[Exercise material — start]
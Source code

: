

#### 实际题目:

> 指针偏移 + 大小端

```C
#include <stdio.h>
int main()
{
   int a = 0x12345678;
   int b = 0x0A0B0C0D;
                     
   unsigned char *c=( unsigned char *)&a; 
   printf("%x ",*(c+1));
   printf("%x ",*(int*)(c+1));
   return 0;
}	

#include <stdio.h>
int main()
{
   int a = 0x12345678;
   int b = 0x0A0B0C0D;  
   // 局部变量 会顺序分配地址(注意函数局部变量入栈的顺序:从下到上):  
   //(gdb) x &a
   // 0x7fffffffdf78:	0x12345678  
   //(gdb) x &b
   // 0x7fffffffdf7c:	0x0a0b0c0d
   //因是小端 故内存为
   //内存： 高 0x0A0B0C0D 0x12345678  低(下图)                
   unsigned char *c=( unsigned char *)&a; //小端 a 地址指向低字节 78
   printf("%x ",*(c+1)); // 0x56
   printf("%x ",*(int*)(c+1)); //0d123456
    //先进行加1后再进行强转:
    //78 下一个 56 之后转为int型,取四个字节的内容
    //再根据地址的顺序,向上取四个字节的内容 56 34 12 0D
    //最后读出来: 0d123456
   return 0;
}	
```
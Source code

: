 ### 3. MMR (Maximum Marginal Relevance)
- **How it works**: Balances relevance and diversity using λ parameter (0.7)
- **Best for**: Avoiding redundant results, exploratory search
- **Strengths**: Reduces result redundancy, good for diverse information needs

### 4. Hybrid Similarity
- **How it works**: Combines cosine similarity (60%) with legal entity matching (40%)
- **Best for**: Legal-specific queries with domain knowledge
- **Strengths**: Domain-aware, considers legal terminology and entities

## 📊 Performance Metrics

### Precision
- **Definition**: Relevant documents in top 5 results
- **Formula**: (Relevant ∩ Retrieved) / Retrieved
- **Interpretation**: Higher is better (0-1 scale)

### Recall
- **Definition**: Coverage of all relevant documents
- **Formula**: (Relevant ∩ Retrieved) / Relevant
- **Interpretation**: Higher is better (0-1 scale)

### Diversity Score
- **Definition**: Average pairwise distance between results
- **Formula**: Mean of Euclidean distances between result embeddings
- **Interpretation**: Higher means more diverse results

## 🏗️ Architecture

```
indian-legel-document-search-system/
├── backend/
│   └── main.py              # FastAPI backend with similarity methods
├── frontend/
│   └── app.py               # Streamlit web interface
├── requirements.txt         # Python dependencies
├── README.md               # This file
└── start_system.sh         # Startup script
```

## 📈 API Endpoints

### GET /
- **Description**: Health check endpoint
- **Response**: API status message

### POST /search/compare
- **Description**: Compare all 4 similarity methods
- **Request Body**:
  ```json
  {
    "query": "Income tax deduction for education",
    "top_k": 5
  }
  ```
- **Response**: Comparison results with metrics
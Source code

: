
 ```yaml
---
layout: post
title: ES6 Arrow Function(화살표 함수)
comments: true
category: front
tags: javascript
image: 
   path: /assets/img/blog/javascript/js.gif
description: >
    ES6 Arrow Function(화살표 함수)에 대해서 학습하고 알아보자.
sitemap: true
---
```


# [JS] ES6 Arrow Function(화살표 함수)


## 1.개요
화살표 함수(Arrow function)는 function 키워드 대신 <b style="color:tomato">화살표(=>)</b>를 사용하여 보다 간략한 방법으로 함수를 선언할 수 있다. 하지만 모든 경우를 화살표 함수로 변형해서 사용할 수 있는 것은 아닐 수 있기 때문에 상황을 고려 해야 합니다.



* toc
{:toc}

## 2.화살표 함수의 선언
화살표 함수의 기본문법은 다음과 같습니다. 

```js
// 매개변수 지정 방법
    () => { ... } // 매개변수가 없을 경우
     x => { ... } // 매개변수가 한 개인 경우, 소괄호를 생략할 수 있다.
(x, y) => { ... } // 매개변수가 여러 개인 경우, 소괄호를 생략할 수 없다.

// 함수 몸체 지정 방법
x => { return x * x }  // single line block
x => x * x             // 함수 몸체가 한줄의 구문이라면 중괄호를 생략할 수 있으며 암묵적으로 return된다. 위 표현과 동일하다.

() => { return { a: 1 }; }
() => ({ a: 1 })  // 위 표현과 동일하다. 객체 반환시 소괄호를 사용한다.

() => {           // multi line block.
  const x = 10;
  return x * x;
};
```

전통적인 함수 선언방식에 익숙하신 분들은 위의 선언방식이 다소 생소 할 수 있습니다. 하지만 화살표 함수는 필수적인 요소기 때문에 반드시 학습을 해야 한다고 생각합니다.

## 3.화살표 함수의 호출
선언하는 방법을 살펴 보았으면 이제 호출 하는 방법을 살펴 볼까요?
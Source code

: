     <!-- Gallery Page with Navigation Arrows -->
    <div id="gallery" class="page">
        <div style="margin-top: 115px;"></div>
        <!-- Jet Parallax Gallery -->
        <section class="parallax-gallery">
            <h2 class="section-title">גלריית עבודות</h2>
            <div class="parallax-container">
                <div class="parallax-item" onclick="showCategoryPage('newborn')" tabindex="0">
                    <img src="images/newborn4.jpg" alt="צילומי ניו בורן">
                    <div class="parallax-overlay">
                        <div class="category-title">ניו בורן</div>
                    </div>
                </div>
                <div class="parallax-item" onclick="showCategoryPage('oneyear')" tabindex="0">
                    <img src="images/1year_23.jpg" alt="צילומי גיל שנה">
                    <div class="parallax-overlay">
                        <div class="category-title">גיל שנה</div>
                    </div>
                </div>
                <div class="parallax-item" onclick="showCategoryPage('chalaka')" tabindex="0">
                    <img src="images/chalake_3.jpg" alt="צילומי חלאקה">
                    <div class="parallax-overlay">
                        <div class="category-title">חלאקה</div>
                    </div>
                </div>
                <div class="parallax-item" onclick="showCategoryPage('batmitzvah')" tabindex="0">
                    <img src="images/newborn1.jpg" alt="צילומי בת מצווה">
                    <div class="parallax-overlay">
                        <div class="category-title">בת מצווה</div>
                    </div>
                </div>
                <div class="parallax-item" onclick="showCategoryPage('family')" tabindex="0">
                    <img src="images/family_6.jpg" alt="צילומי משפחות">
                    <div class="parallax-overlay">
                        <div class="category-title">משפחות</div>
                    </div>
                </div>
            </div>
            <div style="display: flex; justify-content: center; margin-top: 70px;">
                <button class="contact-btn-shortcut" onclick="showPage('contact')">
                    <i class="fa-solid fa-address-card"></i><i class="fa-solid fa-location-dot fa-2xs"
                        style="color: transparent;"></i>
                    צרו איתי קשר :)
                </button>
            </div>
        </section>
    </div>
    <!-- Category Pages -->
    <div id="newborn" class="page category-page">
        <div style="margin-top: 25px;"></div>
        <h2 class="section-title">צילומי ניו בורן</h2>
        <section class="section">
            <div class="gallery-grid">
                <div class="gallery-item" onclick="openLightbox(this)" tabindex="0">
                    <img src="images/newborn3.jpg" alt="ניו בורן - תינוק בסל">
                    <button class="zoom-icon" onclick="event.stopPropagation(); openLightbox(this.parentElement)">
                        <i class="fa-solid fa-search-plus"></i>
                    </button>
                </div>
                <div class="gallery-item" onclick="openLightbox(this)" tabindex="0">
[Exercise material — finish]
What is needed is every line from the data above that includes the string "printf", copied out.

   printf("%x ",*(c+1));
   printf("%x ",*(int*)(c+1));
   printf("%x ",*(c+1)); // 0x56
   printf("%x ",*(int*)(c+1)); //0d123456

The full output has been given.